● **Collected data**:
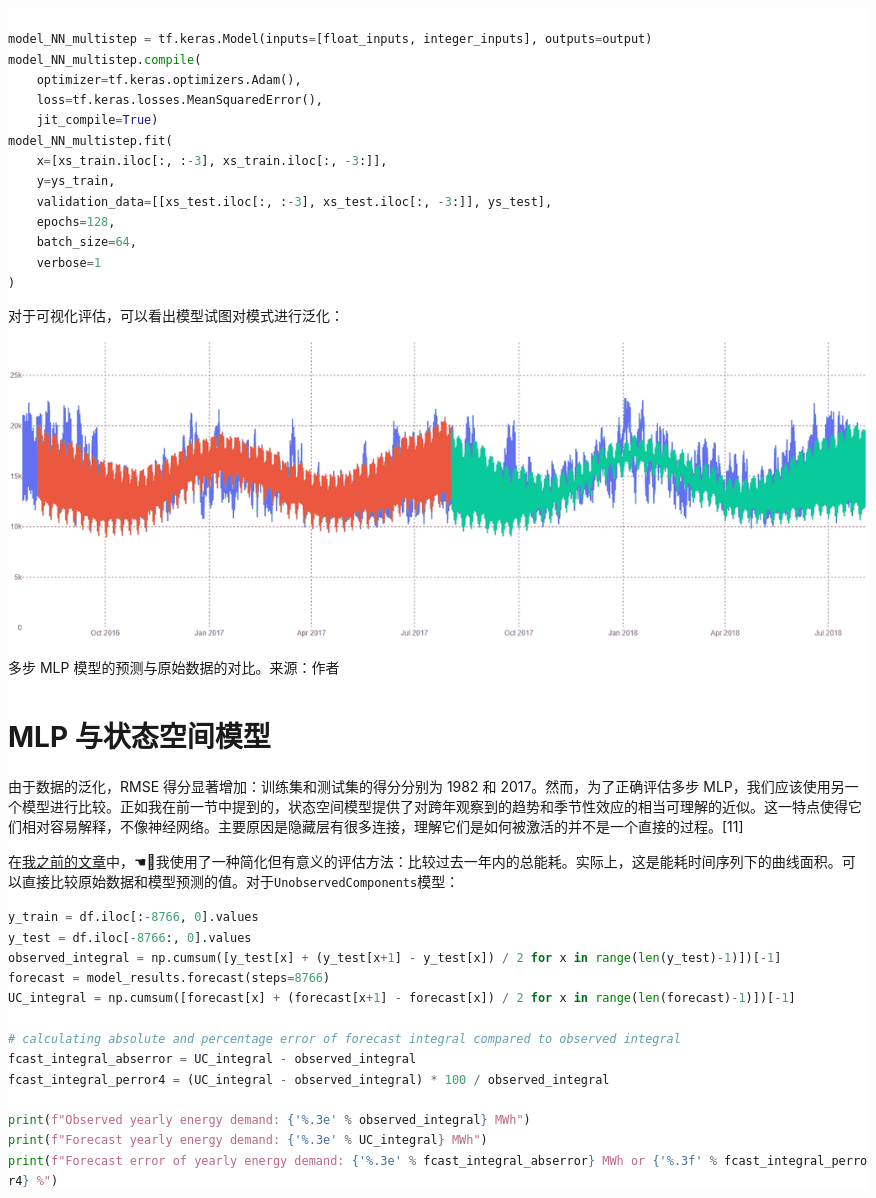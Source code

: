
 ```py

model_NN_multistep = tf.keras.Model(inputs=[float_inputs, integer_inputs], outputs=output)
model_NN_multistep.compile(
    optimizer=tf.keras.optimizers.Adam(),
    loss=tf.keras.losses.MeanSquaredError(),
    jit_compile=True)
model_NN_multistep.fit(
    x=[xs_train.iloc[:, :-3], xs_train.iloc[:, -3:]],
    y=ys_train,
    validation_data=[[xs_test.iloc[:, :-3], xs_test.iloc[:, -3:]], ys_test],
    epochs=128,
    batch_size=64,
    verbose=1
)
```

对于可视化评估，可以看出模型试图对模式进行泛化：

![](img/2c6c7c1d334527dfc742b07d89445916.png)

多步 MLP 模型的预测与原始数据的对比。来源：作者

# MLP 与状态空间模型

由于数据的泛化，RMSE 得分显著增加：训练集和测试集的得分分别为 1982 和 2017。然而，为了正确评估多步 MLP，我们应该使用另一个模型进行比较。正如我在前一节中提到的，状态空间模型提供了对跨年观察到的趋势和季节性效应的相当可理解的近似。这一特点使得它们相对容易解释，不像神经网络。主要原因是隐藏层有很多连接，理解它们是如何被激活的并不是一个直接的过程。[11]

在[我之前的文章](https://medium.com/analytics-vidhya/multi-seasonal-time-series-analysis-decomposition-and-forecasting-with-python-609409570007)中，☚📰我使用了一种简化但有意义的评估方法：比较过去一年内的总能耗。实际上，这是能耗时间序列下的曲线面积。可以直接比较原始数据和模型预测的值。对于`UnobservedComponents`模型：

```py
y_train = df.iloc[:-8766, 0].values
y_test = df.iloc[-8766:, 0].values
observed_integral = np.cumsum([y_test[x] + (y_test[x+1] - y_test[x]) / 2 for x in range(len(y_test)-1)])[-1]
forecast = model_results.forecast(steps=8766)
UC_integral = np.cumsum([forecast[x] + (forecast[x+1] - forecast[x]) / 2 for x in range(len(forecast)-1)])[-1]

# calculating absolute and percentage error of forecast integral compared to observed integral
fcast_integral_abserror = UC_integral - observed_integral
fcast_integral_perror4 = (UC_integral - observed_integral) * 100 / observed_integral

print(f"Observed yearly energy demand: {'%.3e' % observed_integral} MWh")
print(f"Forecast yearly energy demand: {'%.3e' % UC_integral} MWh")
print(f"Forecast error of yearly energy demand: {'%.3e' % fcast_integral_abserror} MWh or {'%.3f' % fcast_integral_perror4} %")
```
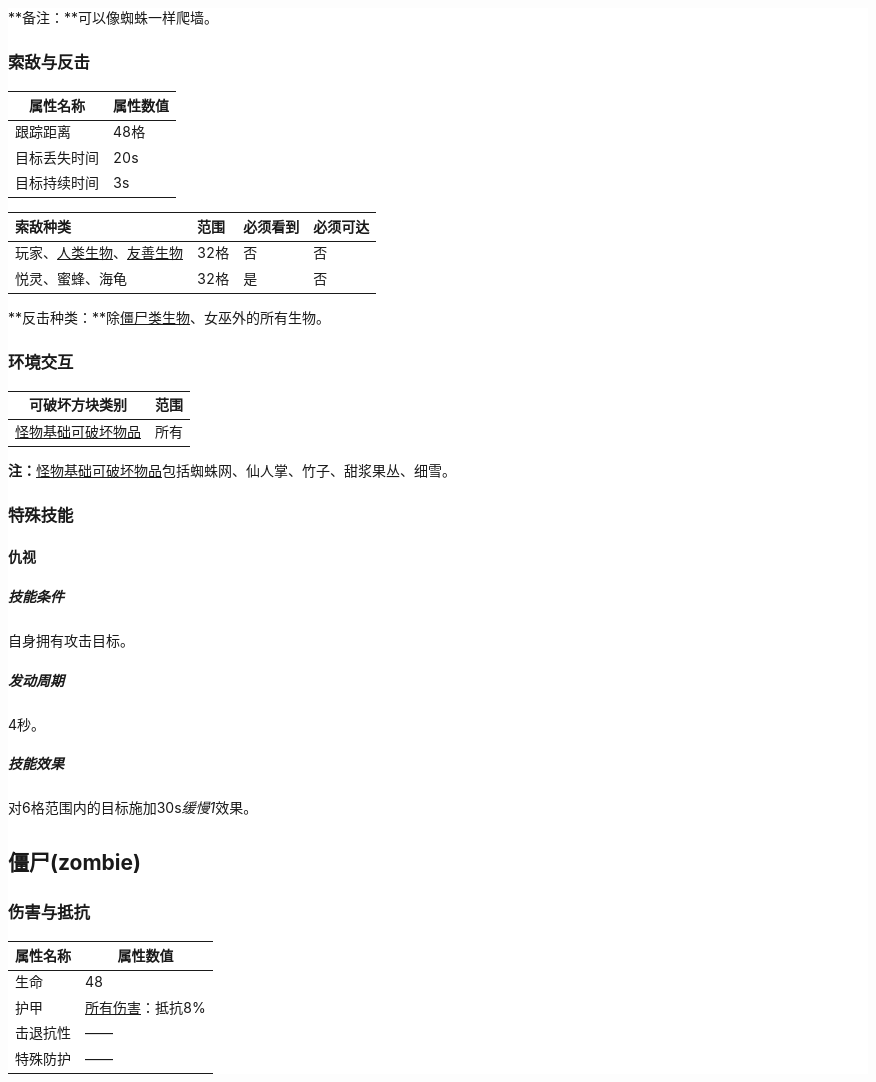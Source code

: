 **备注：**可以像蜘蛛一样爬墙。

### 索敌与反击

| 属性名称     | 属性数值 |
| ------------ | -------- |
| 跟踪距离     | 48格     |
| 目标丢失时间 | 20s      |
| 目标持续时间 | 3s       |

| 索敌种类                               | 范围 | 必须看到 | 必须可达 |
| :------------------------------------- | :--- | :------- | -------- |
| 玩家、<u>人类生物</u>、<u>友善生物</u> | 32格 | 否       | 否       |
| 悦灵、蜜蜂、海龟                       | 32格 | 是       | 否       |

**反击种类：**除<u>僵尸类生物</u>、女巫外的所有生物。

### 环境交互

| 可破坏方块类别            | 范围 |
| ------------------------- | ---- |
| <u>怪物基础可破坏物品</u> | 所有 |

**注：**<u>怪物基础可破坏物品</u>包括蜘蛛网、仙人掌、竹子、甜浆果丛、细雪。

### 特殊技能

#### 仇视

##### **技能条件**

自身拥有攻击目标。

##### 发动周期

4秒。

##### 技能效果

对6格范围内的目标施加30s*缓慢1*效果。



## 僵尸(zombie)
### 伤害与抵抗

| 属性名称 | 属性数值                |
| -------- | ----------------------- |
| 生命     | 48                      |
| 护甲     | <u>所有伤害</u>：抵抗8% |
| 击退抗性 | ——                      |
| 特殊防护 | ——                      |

● **Problem**:
Quote the data above from the line containing "目标持续时间 | 3s" to the line containing "玩家、<u>人类生物</u>、<u>友善生物</u> | 32格", inclusive, and stop.

● **Response for this exercise**:
| 目标持续时间 | 3s       |

| 索敌种类                               | 范围 | 必须看到 | 必须可达 |
| :------------------------------------- | :--- | :------- | -------- |
| 玩家、<u>人类生物</u>、<u>友善生物</u> | 32格 | 否       | 否       |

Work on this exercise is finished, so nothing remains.